======== Data listing ========
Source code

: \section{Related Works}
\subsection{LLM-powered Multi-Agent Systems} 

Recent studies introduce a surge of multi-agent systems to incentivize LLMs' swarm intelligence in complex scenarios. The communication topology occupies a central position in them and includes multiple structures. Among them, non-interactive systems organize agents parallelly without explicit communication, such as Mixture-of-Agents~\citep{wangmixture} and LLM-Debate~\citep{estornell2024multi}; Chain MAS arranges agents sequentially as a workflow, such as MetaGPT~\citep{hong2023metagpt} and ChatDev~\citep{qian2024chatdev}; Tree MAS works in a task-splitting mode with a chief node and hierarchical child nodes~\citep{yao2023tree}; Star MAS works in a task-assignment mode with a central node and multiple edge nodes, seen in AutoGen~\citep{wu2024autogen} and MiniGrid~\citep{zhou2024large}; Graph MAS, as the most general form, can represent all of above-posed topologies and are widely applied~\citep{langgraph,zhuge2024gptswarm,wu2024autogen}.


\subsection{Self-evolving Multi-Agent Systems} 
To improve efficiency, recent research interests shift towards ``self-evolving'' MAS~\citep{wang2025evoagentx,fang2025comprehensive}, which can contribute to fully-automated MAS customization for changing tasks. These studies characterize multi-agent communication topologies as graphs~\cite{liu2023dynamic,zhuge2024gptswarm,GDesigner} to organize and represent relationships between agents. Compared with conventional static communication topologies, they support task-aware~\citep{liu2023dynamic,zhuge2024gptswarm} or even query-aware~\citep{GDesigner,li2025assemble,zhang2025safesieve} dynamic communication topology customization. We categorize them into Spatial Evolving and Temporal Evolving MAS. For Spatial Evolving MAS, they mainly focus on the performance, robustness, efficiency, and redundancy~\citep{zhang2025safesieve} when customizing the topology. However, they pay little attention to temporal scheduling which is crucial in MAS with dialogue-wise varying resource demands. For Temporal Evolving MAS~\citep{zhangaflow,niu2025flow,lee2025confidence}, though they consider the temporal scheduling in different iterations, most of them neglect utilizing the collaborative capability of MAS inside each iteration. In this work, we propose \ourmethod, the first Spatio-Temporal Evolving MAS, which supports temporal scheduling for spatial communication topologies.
========
- [Try it] The answer should be the complete set of records, printed exactly.

- [Solution to this problem]
Source code

: \section{Related Works}
\subsection{LLM-powered Multi-Agent Systems} 

Recent studies introduce a surge of multi-agent systems to incentivize LLMs' swarm intelligence in complex scenarios. The communication topology occupies a central position in them and includes multiple structures. Among them, non-interactive systems organize agents parallelly without explicit communication, such as Mixture-of-Agents~\citep{wangmixture} and LLM-Debate~\citep{estornell2024multi}; Chain MAS arranges agents sequentially as a workflow, such as MetaGPT~\citep{hong2023metagpt} and ChatDev~\citep{qian2024chatdev}; Tree MAS works in a task-splitting mode with a chief node and hierarchical child nodes~\citep{yao2023tree}; Star MAS works in a task-assignment mode with a central node and multiple edge nodes, seen in AutoGen~\citep{wu2024autogen} and MiniGrid~\citep{zhou2024large}; Graph MAS, as the most general form, can represent all of above-posed topologies and are widely applied~\citep{langgraph,zhuge2024gptswarm,wu2024autogen}.


\subsection{Self-evolving Multi-Agent Systems} 
To improve efficiency, recent research interests shift towards ``self-evolving'' MAS~\citep{wang2025evoagentx,fang2025comprehensive}, which can contribute to fully-automated MAS customization for changing tasks. These studies characterize multi-agent communication topologies as graphs~\cite{liu2023dynamic,zhuge2024gptswarm,GDesigner} to organize and represent relationships between agents. Compared with conventional static communication topologies, they support task-aware~\citep{liu2023dynamic,zhuge2024gptswarm} or even query-aware~\citep{GDesigner,li2025assemble,zhang2025safesieve} dynamic communication topology customization. We categorize them into Spatial Evolving and Temporal Evolving MAS. For Spatial Evolving MAS, they mainly focus on the performance, robustness, efficiency, and redundancy~\citep{zhang2025safesieve} when customizing the topology. However, they pay little attention to temporal scheduling which is crucial in MAS with dialogue-wise varying resource demands. For Temporal Evolving MAS~\citep{zhangaflow,niu2025flow,lee2025confidence}, though they consider the temporal scheduling in different iterations, most of them neglect utilizing the collaborative capability of MAS inside each iteration. In this work, we propose \ourmethod, the first Spatio-Temporal Evolving MAS, which supports temporal scheduling for spatial communication topologies.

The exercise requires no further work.